Domingo 24 de Diciembre de 2023
Ahora sí, la temporada 2023 marcó un punto final para Central, con el Trofeo de Campeones que no pudo conseguir en Santiago del Estero. Nada de eso opacó lo inmenso conseguido seis días antes en el mismo lugar, cuando después de estar último en la zona, ganó el clásico y no paró hasta ser campeón. Por eso el pueblo canalla se expresaba con más euforia que nunca en la sede fundacional y el barrio de Arroyito, apenas el reloj marcó las 0 hora de este domingo y el 134º aniversario ya era una realidad. La nueva dirigencia de Gonzalo Belloso y la sabiduría de Miguel Ángel Russo lo hicieron posible. Y tanto lo fue en el caso del entrenador, que rápidamente cambió el chip en la última conferencia de prensa y puso proa al 2024 marcando claramente lo que hay que hacer para seguir en un nivel así de competitivo con mayor exigencia. Con palabras exactas describió la realidad porque tiene claro que lo difícil no es solo llegar, sino fundamentalmente mantenerse.
Por eso Russo habló de que “sentamos las bases”. Es decir aspira a que lo conseguido no sea un puerto de llegada sino de partida. Porque sabe que lo más grande que se puede lograr, que es ser campeón, en el caso de Central llegó con mucho esfuerzo, por momentos casi venciendo lógicas, porque si algo tuvo claro el entrenador es que “nos hemos arreglado con un plantel muy reducido. Eso se notó con muchas cosas y la diferencia con el rival se nota”, dijo en referencia a la clara diferencia que le marcó River en la final.
Es decir más allá de las ponderaciones a los propios, el sabio entrenador canalla mantiene siempre los pies en la tierra. Y mantiene vivo el afán de ir por más, de renovar credenciales y expectativas. Como si el hecho de haber quedado ya en el bronce de Arroyito lo siguiera impulsando, lejos de un halo de conformismo en el que bien podría acurrucarse, por su enorme trayectoria, porque le puso el moño a una historia de amor inclaudicable y también por una edad en que otros pensarían en jubilarse, Russo dejó claro en el último encuentro público que no será así.
Y así como inmediatamente después de la explosión ante Platense, en pleno campo de juego dijo que pensaba en River, ahora se puso en modo 2024, con torneos nacionales y Copa Libertadores por delante. Pero no sólo eso, admite carencias y sabe que sobre todo cuando llegue la doble competencia, se necesitarán más cosas de las que tiene. Léase, mayor jerarquía, más y mejor recambio.
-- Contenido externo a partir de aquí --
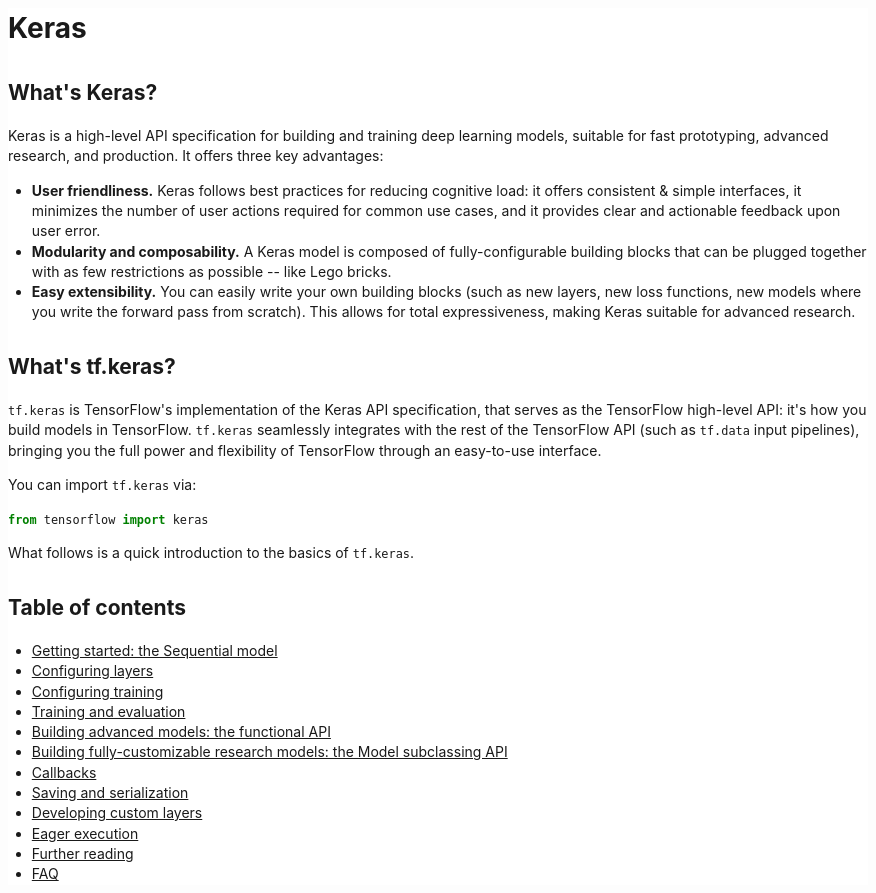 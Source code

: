 # Keras

## What's Keras?

Keras is a high-level API specification for building and training deep learning
models, suitable for fast prototyping, advanced research, and production.
It offers three key advantages:

- **User friendliness.** Keras follows best practices for reducing
    cognitive load: it offers consistent & simple interfaces,
    it minimizes the number of user actions required for common use cases,
    and it provides clear and actionable feedback upon user error.
- **Modularity and composability.** A Keras model is composed of
    fully-configurable building blocks that can be plugged together
    with as few restrictions as possible -- like Lego bricks.
- **Easy extensibility.** You can easily write your own building blocks
    (such as new layers, new loss functions, new models where you write
    the forward pass from scratch). This allows for total expressiveness,
    making Keras suitable for advanced research.


## What's tf.keras?

`tf.keras` is TensorFlow's implementation of the Keras API specification, that
serves as the TensorFlow high-level API: it's how you build models in TensorFlow.
`tf.keras` seamlessly integrates with the rest of the TensorFlow API
(such as `tf.data` input pipelines), bringing you the full power and flexibility
of TensorFlow through an easy-to-use interface.

You can import `tf.keras` via:

```python
from tensorflow import keras
```

What follows is a quick introduction to the basics of `tf.keras`.


## Table of contents

- [Getting started: the Sequential model](#getting-started-the-sequential-model)
- [Configuring layers](#configuring-layers)
- [Configuring training](#configuring-training)
- [Training and evaluation](#training-and-evaluation)
- [Building advanced models: the functional API](#building-advanced-models-the-functional-api)
- [Building fully-customizable research models: the Model subclassing API](#building-fully-customizable-research-models-the-model-subclassing-api)
- [Callbacks](#callbacks)
- [Saving and serialization](#saving-and-serialization)
- [Developing custom layers](#developing-custom-layers)
- [Eager execution](#eager-execution)
- [Further reading](#further-reading)
- [FAQ](#faq)
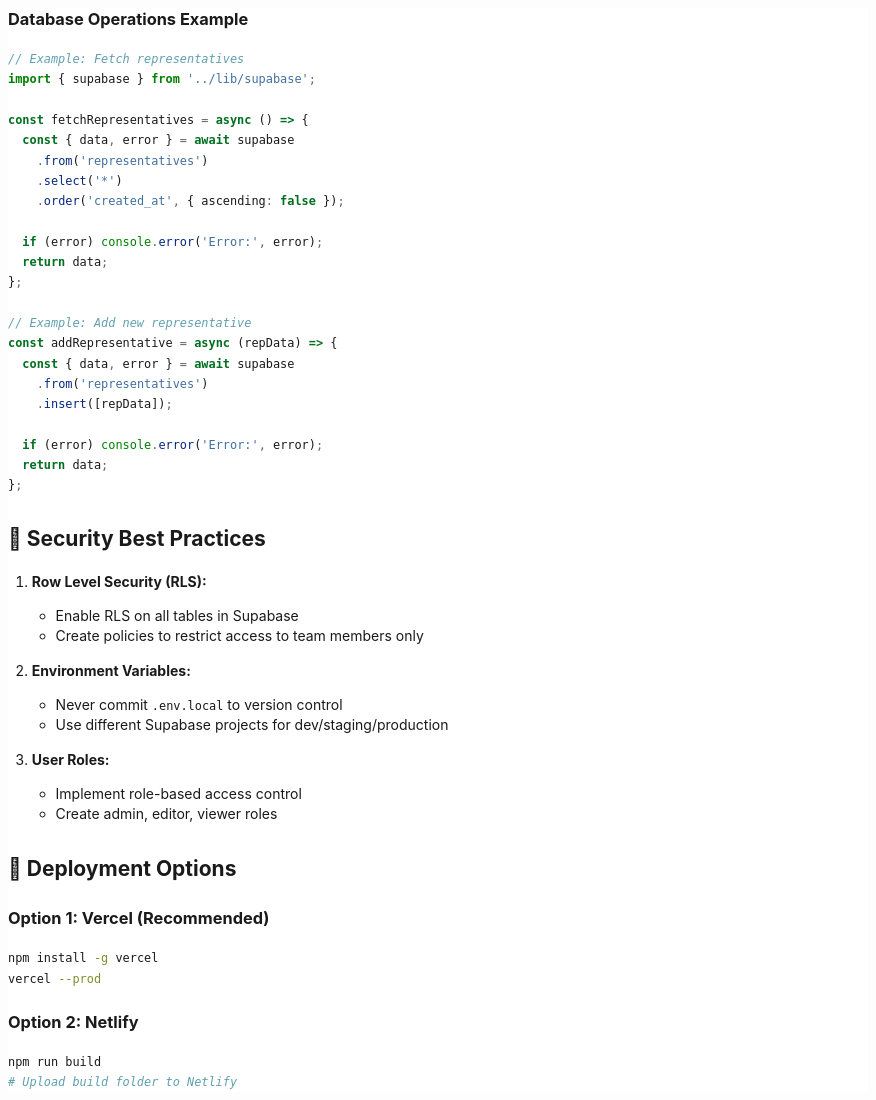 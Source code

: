 ### Database Operations Example

```typescript
// Example: Fetch representatives
import { supabase } from '../lib/supabase';

const fetchRepresentatives = async () => {
  const { data, error } = await supabase
    .from('representatives')
    .select('*')
    .order('created_at', { ascending: false });
  
  if (error) console.error('Error:', error);
  return data;
};

// Example: Add new representative
const addRepresentative = async (repData) => {
  const { data, error } = await supabase
    .from('representatives')
    .insert([repData]);
  
  if (error) console.error('Error:', error);
  return data;
};
```

## 🔐 Security Best Practices

1. **Row Level Security (RLS):**
   - Enable RLS on all tables in Supabase
   - Create policies to restrict access to team members only

2. **Environment Variables:**
   - Never commit `.env.local` to version control
   - Use different Supabase projects for dev/staging/production

3. **User Roles:**
   - Implement role-based access control
   - Create admin, editor, viewer roles

## 📱 Deployment Options

### Option 1: Vercel (Recommended)
```bash
npm install -g vercel
vercel --prod
```

### Option 2: Netlify
```bash
npm run build
# Upload build folder to Netlify
```
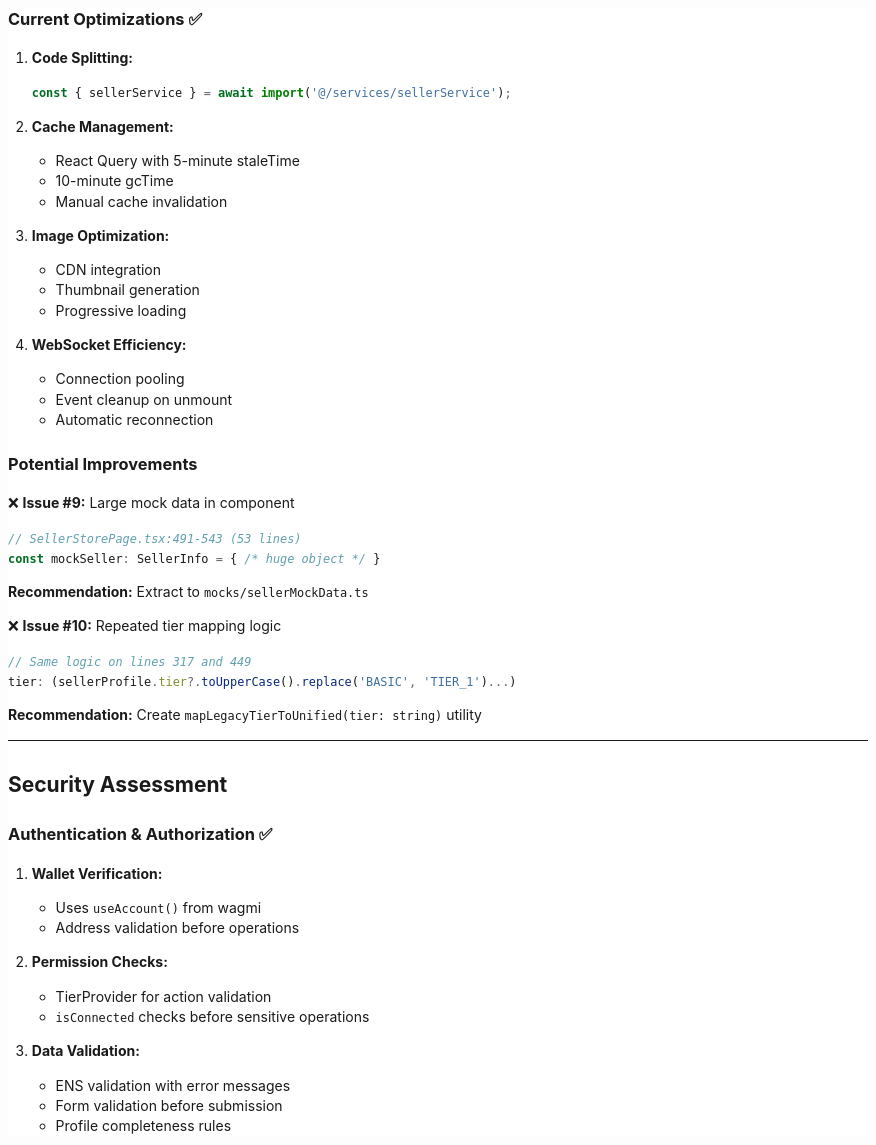 ### Current Optimizations ✅

1. **Code Splitting:**
   ```typescript
   const { sellerService } = await import('@/services/sellerService');
   ```

2. **Cache Management:**
   - React Query with 5-minute staleTime
   - 10-minute gcTime
   - Manual cache invalidation

3. **Image Optimization:**
   - CDN integration
   - Thumbnail generation
   - Progressive loading

4. **WebSocket Efficiency:**
   - Connection pooling
   - Event cleanup on unmount
   - Automatic reconnection

### Potential Improvements

❌ **Issue #9:** Large mock data in component
```typescript
// SellerStorePage.tsx:491-543 (53 lines)
const mockSeller: SellerInfo = { /* huge object */ }
```
**Recommendation:** Extract to `mocks/sellerMockData.ts`

❌ **Issue #10:** Repeated tier mapping logic
```typescript
// Same logic on lines 317 and 449
tier: (sellerProfile.tier?.toUpperCase().replace('BASIC', 'TIER_1')...)
```
**Recommendation:** Create `mapLegacyTierToUnified(tier: string)` utility

---

## Security Assessment

### Authentication & Authorization ✅

1. **Wallet Verification:**
   - Uses `useAccount()` from wagmi
   - Address validation before operations

2. **Permission Checks:**
   - TierProvider for action validation
   - `isConnected` checks before sensitive operations

3. **Data Validation:**
   - ENS validation with error messages
   - Form validation before submission
   - Profile completeness rules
Su autoexigencia es notable. “Siempre en esto es autocrítica. Estamos pensando en todo lo que se nos viene”, dice apenas seis días después de coronarse y más allá de no alcanzar el bonus track de esta copa de un partido. “Nosotros hay muchas cosas que tenemos que seguir trabajando y buscando. Siempre hay que tener un plantel competitivo”, advierte. “En la Copa Libertadores tendremos que jugar de otra forma”, afirma sin medias tintas. Ergo, no desdeña en absoluto lo conseguido sino al contrario, pero para “tener siempre un plantel competitivo” se necesita más. Obvio de toda obviedad cuando se ha subido un peldaño en la exigencia, como lo es jugar Libertadores.
Para lograr eso confía mucho. No tanto porque a mitad de año recién puedan regresar Angel Di María y Marco Ruben, el sueño que ya expresó en su primera conferencia en la sede fundacional cuando agarró el timón, sino que antes de eso debe afrontar la fase de grupos de la Libertadores y el torneo local que “no se negocia”. Y en ese sentido, compara que “en enero tuvimos que pedir por favor muchas veces. Hoy tenemos para elegir”.
Un Russo auténtico, ambicioso, enfocado. Lo mejor que pudo pasarle a Central en su 2023 inolvidable. La mejor postura que puede partir desde la conducción para que el 2024 sea aún más atrapante, con un Central en condiciones de ir por lo mismo y más.